Flying with Kids
You love the idea of traveling with your child. But the idea of air travel with that child raises your anxiety levels. It’s not an impossible journey. Flying with young kids requires preparation, flexibility and patience. Jennifer Denniston, co-author of Lonely Planet USA’s Best Trips (Lonely Planet, 2010), and Suzanne Rowan Kelleher, editor of wejustgotback.com, offer these tips for smoother air travel with kids:
• Remember, you know all about flying; your child doesn’t. Find a book about your destination or airplanes to build excitement and minimize surprises. Explain the day’s possibilities: You’ll wake him up early. He’ll have to stand in lines, sit around others and talk softly. There could be ear pressure and plane noises.
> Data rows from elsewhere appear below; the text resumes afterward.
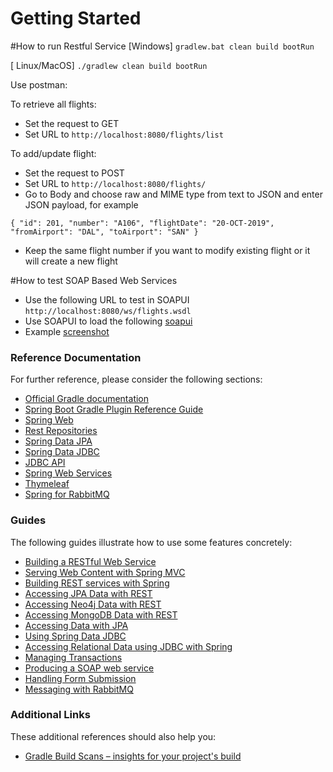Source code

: # Getting Started

#How to run Restful Service
[Windows]
`gradlew.bat clean build bootRun` 

[ Linux/MacOS]
`./gradlew clean build bootRun` 

Use postman:

To retrieve all flights: 
- Set the request to GET 
- Set URL to `http://localhost:8080/flights/list`

To add/update flight:
- Set the request to POST
- Set URL to `http://localhost:8080/flights/`
- Go to Body and choose raw and MIME type from text to JSON and enter JSON payload, for example

`{
        "id": 201,
        "number": "A106",
        "flightDate": "20-OCT-2019",
        "fromAirport": "DAL",
        "toAirport": "SAN"
}`
- Keep the same flight number if you want to modify existing flight or it will create a new flight

#How to test SOAP Based Web Services

- Use the following URL to test in SOAPUI `http://localhost:8080/ws/flights.wsdl`
- Use SOAPUI to load the following [soapui](soapui/flights-soapui-project.xml) 
- Example [screenshot](soapui/SoapUI-ScreenShot.png)

### Reference Documentation
For further reference, please consider the following sections:

* [Official Gradle documentation](https://docs.gradle.org)
* [Spring Boot Gradle Plugin Reference Guide](https://docs.spring.io/spring-boot/docs/2.2.0.RELEASE/gradle-plugin/reference/html/)
* [Spring Web](https://docs.spring.io/spring-boot/docs/2.2.0.RELEASE/reference/htmlsingle/#boot-features-developing-web-applications)
* [Rest Repositories](https://docs.spring.io/spring-boot/docs/2.2.0.RELEASE/reference/htmlsingle/#howto-use-exposing-spring-data-repositories-rest-endpoint)
* [Spring Data JPA](https://docs.spring.io/spring-boot/docs/2.2.0.RELEASE/reference/htmlsingle/#boot-features-jpa-and-spring-data)
* [Spring Data JDBC](https://docs.spring.io/spring-data/jdbc/docs/current/reference/html/)
* [JDBC API](https://docs.spring.io/spring-boot/docs/2.2.0.RELEASE/reference/htmlsingle/#boot-features-sql)
* [Spring Web Services](https://docs.spring.io/spring-boot/docs/2.2.0.RELEASE/reference/htmlsingle/#boot-features-webservices)
* [Thymeleaf](https://docs.spring.io/spring-boot/docs/2.2.0.RELEASE/reference/htmlsingle/#boot-features-spring-mvc-template-engines)
* [Spring for RabbitMQ](https://docs.spring.io/spring-boot/docs/2.2.0.RELEASE/reference/htmlsingle/#boot-features-amqp)

### Guides
The following guides illustrate how to use some features concretely:

* [Building a RESTful Web Service](https://spring.io/guides/gs/rest-service/)
* [Serving Web Content with Spring MVC](https://spring.io/guides/gs/serving-web-content/)
* [Building REST services with Spring](https://spring.io/guides/tutorials/bookmarks/)
* [Accessing JPA Data with REST](https://spring.io/guides/gs/accessing-data-rest/)
* [Accessing Neo4j Data with REST](https://spring.io/guides/gs/accessing-neo4j-data-rest/)
* [Accessing MongoDB Data with REST](https://spring.io/guides/gs/accessing-mongodb-data-rest/)
* [Accessing Data with JPA](https://spring.io/guides/gs/accessing-data-jpa/)
* [Using Spring Data JDBC](https://github.com/spring-projects/spring-data-examples/tree/master/jdbc/basics)
* [Accessing Relational Data using JDBC with Spring](https://spring.io/guides/gs/relational-data-access/)
* [Managing Transactions](https://spring.io/guides/gs/managing-transactions/)
* [Producing a SOAP web service](https://spring.io/guides/gs/producing-web-service/)
* [Handling Form Submission](https://spring.io/guides/gs/handling-form-submission/)
* [Messaging with RabbitMQ](https://spring.io/guides/gs/messaging-rabbitmq/)

### Additional Links
These additional references should also help you:

* [Gradle Build Scans – insights for your project's build](https://scans.gradle.com#gradle)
His stuffed animal will need to be scanned but he’ll get it back. There might be delays. Stress that this is all part of going on vacation. Explaining all of this puts everyone in “travel mode” – a term you can refer back to as a reminder to act efficiently and to be ready for the unexpected.
• Let her pack and carry her own small bag. She can put in whatever she wants. It’ll give her buy-in, control and security. She’ll also learn about bringing only what fits. Making her tote something sets an early standard that everyone has responsibility and that you’re not the family sherpa.
• Have a bag of tricks. Whatever he likes, buy new versions and parcel them out – when he fastens his seatbelt, when a flight attendant announcement is made, when it’s 4 p.m. – anything to keep traveling fun and the child distracted. (Flap and coloring books highly engage, for example.) Figure 30 minutes of interest per item. And don’t forget snacks, especially lollipops for takeoff and landing. They’re longer lasting and will help with ear pressure.
• Have an essentials bag. Whether it’s a blanket or rubber turtle, respect what makes her comfortable. A flight is not the time to believe that she can do without it. Always keep the bag with you – it’s hard to recover from losing a key item.
• Keep to the bedtime routine. Have him brush his teeth and change into pajamas. Read him his books and quietly sing his songs. Do whatever is necessary to have him sleep, even at the expense of your own. When he’s rested, the stress of travel will be less.
• When faced with a snag, talk it out. “I don’t know what’s happening, but we’ll just have to wait.” Externalizing your dialogue will settle you – anxiety can spread – and reiterate that travel is an imperfect process. Also realize that what bothers you doesn’t register with your kids. “They don’t know enough to be stressed out. Their world is you,” Denniston says.